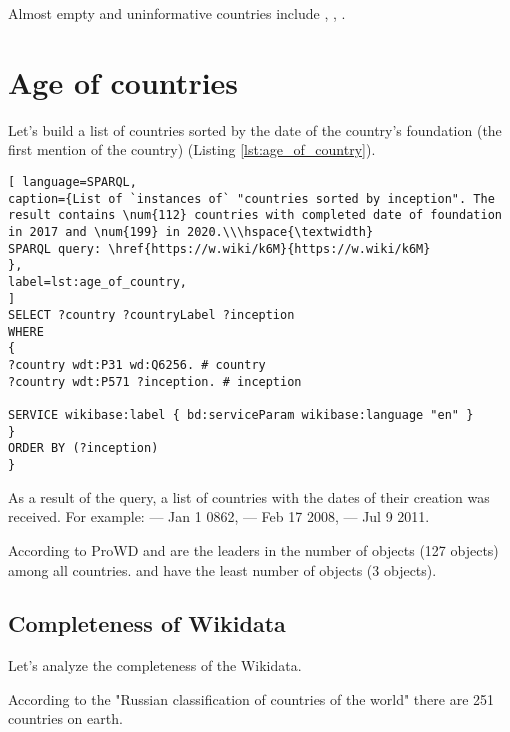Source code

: Almost empty and uninformative countries include , , .


\section{Age of countries}

Let's build a list of countries sorted by the date of the country's foundation (the first mention of the country) (Listing \ref{lst:age_of_country}).

\begin{lstlisting}[ language=SPARQL, 
caption={List of `instances of` "countries sorted by inception". The result contains \num{112} countries with completed date of foundation in 2017 and \num{199} in 2020.\\\hspace{\textwidth}
SPARQL query: \href{https://w.wiki/k6M}{https://w.wiki/k6M}
},
label=lst:age_of_country, 					
]
SELECT ?country ?countryLabel ?inception
WHERE
{
?country wdt:P31 wd:Q6256. # country
?country wdt:P571 ?inception. # inception

SERVICE wikibase:label { bd:serviceParam wikibase:language "en" }
}
ORDER BY (?inception)
}
\end{lstlisting}


As a result of the query, a list of countries with the dates of their creation was received. For example:  --- Jan 1 0862,  --- Feb 17 2008,  --- Jul 9 2011.

According to ProWD  and  are the leaders in the number of objects (127 objects) among all countries.  and  have the least number of objects (3 objects).


\subsection{Completeness of Wikidata}

Let's analyze the completeness of the Wikidata.

According to the "Russian classification of countries of the world" there are 251 countries on earth.

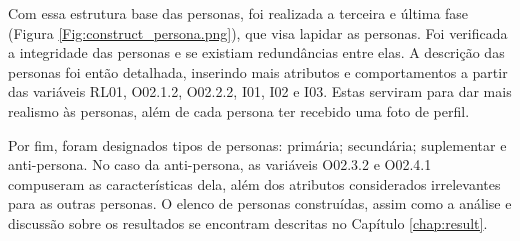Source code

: Com essa estrutura base das personas, foi realizada a terceira e última fase (Figura \ref{Fig:construct_persona.png}), que visa lapidar as personas. Foi verificada a integridade das personas e se existiam redundâncias entre elas. A descrição das personas foi então detalhada, inserindo mais  atributos e comportamentos a partir das variáveis RL01, O02.1.2, O02.2.2, I01, I02 e I03. Estas serviram para dar mais realismo às personas, além de cada persona ter recebido uma foto de perfil. 

Por fim, foram designados tipos de personas: primária; secundária; suplementar e anti-persona. No caso da anti-persona, as variáveis O02.3.2 e O02.4.1 compuseram as características dela, além dos atributos considerados irrelevantes para as outras personas. O elenco de personas construídas, assim como a análise e discussão sobre os resultados se encontram descritas no Capítulo \ref{chap:result}.
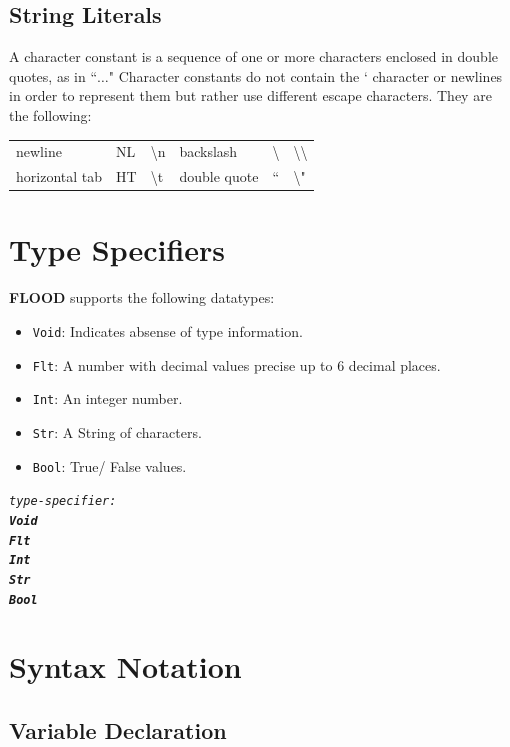 \documentclass[12pt]{report}
\begin{document}
\subsection{String Literals}

A character constant is a sequence of one or more characters enclosed in double quotes, as in ``$\ldots$" Character constants do not contain the ` character or newlines in order to represent them but rather use different escape characters. They are the following:

\begin{center}
\begin{tabular}{ l l l l l l }
newline & NL & \textbackslash{n} & backslash & \textbackslash & \textbackslash\textbackslash \\
horizontal tab & HT & \textbackslash{t} & double quote & `` & \textbackslash"
\end{tabular}
\end{center}

\section{Type Specifiers}

\textbf{FLOOD} supports the following datatypes:
\begin{itemize}
\item \texttt{Void}: Indicates absense of type information.
\item \texttt{Flt}: A number with decimal values precise up to 6 decimal places.
\item \texttt{Int}: An integer number.
\item \texttt{Str}: A String of characters.
\item \texttt{Bool}: True/ False values.
\end{itemize}
\begin{alltt}\begin{singlespace}
         \textit{type-specifier:}
              \textit{\textbf{Void}}
              \textit{\textbf{Flt}}
              \textit{\textbf{Int}}
              \textit{\textbf{Str}}
              \textit{\textbf{Bool}}\end{singlespace}
\end{alltt}

\section{Syntax Notation}

\subsection{Variable Declaration}
\end{document}
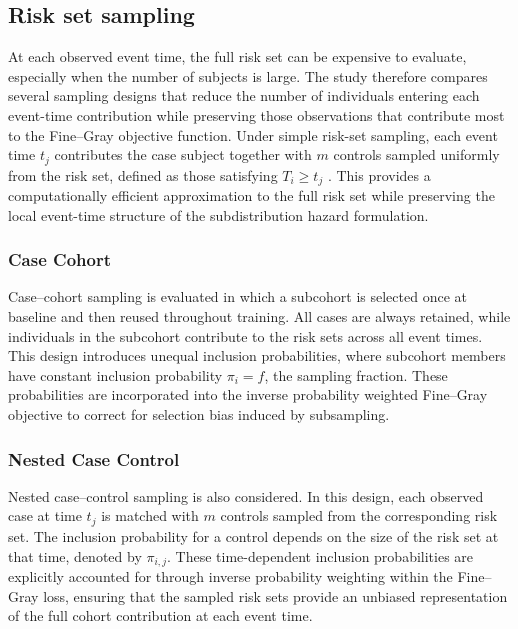 \documentclass[a4paper,twoside,12pt]{report}
\begin{document}
\subsection{Risk set sampling}

At each observed event time, the full risk set can be expensive to evaluate, especially when the number of subjects is large. The study therefore compares several sampling designs that reduce the number of individuals entering each event-time contribution while preserving those observations that contribute most to the Fine–Gray objective function. Under simple risk-set sampling, each event time $t_j$ contributes the case subject together with $m$ controls sampled uniformly from the risk set, defined as those satisfying $T_i \ge t_j$ \cite{Breslow1974}. This provides a computationally efficient approximation to the full risk set while preserving the local event-time structure of the subdistribution hazard formulation.

\subsubsection{Case Cohort}
Case–cohort sampling is evaluated in which a subcohort is selected once at baseline and then reused throughout training. All cases are always retained, while individuals in the subcohort contribute to the risk sets across all event times. This design introduces unequal inclusion probabilities, where subcohort members have constant inclusion probability $\pi_i = f$, the sampling fraction. These probabilities are incorporated into the inverse probability weighted Fine–Gray objective to correct for selection bias induced by subsampling.

\subsubsection{Nested Case Control}
Nested case–control sampling is also considered. In this design, each observed case at time $t_j$ is matched with $m$ controls sampled from the corresponding risk set. The inclusion probability for a control depends on the size of the risk set at that time, denoted by $\pi_{i,j}$. These time-dependent inclusion probabilities are explicitly accounted for through inverse probability weighting within the Fine–Gray loss, ensuring that the sampled risk sets provide an unbiased representation of the full cohort contribution at each event time.

\end{document}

====

▶ **Try it**
Scan the lines above for the word "singlespace". Return each one that has it.

▶ **Result of this task**
\begin{alltt}\begin{singlespace}
              \textit{\textbf{Bool}}\end{singlespace}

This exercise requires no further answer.